When the string "queues" is part of a line below, that line should be copied.

Start of Extracted information

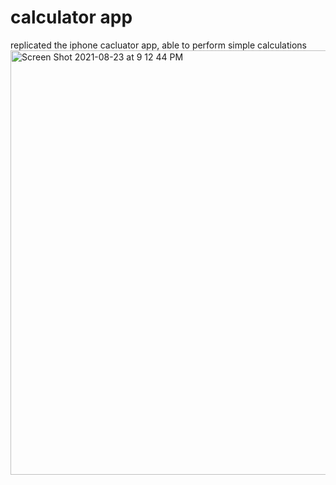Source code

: # calculator app
replicated the iphone cacluator app, able to perform simple calculations
<img width="679" alt="Screen Shot 2021-08-23 at 9 12 44 PM" src="https://user-images.githubusercontent.com/84868923/132082584-1f9c1e53-7edf-4316-91b9-0ab65bacb6a7.png">
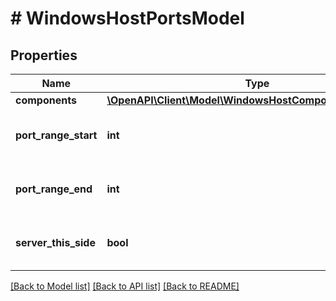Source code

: # # WindowsHostPortsModel

## Properties

Name | Type | Description | Notes
------------ | ------------- | ------------- | -------------
**components** | [**\OpenAPI\Client\Model\WindowsHostComponentPortModel[]**](WindowsHostComponentPortModel.md) |  | [optional]
**port_range_start** | **int** | Start port used for data transfer. | [optional]
**port_range_end** | **int** | End port used for data transfer. | [optional]
**server_this_side** | **bool** | If *true*, the server is run on this side. | [optional]

[[Back to Model list]](../../README.md#models) [[Back to API list]](../../README.md#endpoints) [[Back to README]](../../README.md)
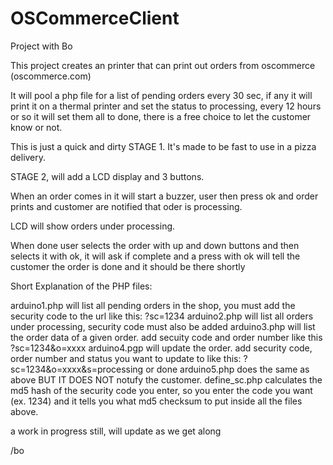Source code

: OSCommerceClient
================

Project with Bo


This project creates an printer that can print out orders from oscommerce (oscommerce.com)


It will pool a php file for a list of pending orders every 30 sec, if any it will print it on a thermal printer and set the status to processing, every 12 hours or so it will set them all to done, there is a free choice to let the customer know or not.

This is just a quick and dirty STAGE 1. It's made to be fast to use in a pizza delivery.


STAGE 2, will add a LCD display and 3 buttons.

When an order comes in it will start a buzzer, user then press ok and order prints and customer are notified that oder is processing.

LCD will show orders under processing.

When done user selects the order with up and down buttons and then selects it with ok, it will ask if complete and a press with ok will tell the customer the order is done and it should be there shortly

Short Explanation of the PHP files:

arduino1.php will list all pending orders in the shop, you must add the security code to the url like this: ?sc=1234
arduino2.php will list all orders under processing, security code must also be added
arduino3.php will list the order data of a given order. add secuity code and order number like this ?sc=1234&o=xxxx
arduino4.pgp will update the order. add security code, order number and status you want to update to like this: ?sc=1234&o=xxxx&s=processing or done
arduino5.php does the same as above BUT IT DOES NOT notufy the customer.
define_sc.php calculates the md5 hash of the security code you enter, so you enter the code you want (ex. 1234) and it tells you what md5 checksum to put inside all the files above.

a work in progress still, will update as we get along


/bo
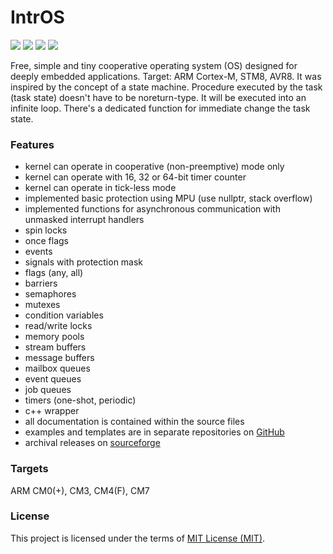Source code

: # IntrOS
  [![](https://img.shields.io/github/release/stateos/IntrOS.svg?style=flat-square&logo)](https://github.com/stateos/IntrOS/releases)
  [![](https://img.shields.io/github/license/stateos/IntrOS.svg?style=flat-square&logo)](https://opensource.org/licenses/MIT)
  [![](https://github.com/stateos/IntrOS/actions/workflows/test.yml/badge.svg)](https://github.com/stateos/IntrOS/actions/workflows/test.yml)
  [![](https://github.com/stateos/IntrOS/actions/workflows/example.yml/badge.svg)](https://github.com/stateos/IntrOS/actions/workflows/example.yml)

Free, simple and tiny cooperative operating system (OS) designed for deeply embedded applications.
Target: ARM Cortex-M, STM8, AVR8.
It was inspired by the concept of a state machine.
Procedure executed by the task (task state) doesn't have to be noreturn-type.
It will be executed into an infinite loop.
There's a dedicated function for immediate change the task state.

### Features

- kernel can operate in cooperative (non-preemptive) mode only
- kernel can operate with 16, 32 or 64-bit timer counter
- kernel can operate in tick-less mode
- implemented basic protection using MPU (use nullptr, stack overflow)
- implemented functions for asynchronous communication with unmasked interrupt handlers
- spin locks
- once flags
- events
- signals with protection mask
- flags (any, all)
- barriers
- semaphores
- mutexes
- condition variables
- read/write locks
- memory pools
- stream buffers
- message buffers
- mailbox queues
- event queues
- job queues
- timers (one-shot, periodic)
- c++ wrapper
- all documentation is contained within the source files
- examples and templates are in separate repositories on [GitHub](https://github.com/stateos)
- archival releases on [sourceforge](https://sourceforge.net/projects/intros.stateos.p)

### Targets

ARM CM0(+), CM3, CM4(F), CM7

### License

This project is licensed under the terms of [MIT License (MIT)](https://opensource.org/licenses/MIT).
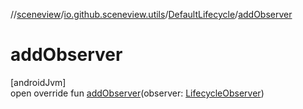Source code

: //[sceneview](../../../index.md)/[io.github.sceneview.utils](../index.md)/[DefaultLifecycle](index.md)/[addObserver](add-observer.md)

# addObserver

[androidJvm]\
open override fun [addObserver](add-observer.md)(observer: [LifecycleObserver](https://developer.android.com/reference/kotlin/androidx/lifecycle/LifecycleObserver.html))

End of Extracted information

- Output
- mailbox queues
- event queues
- job queues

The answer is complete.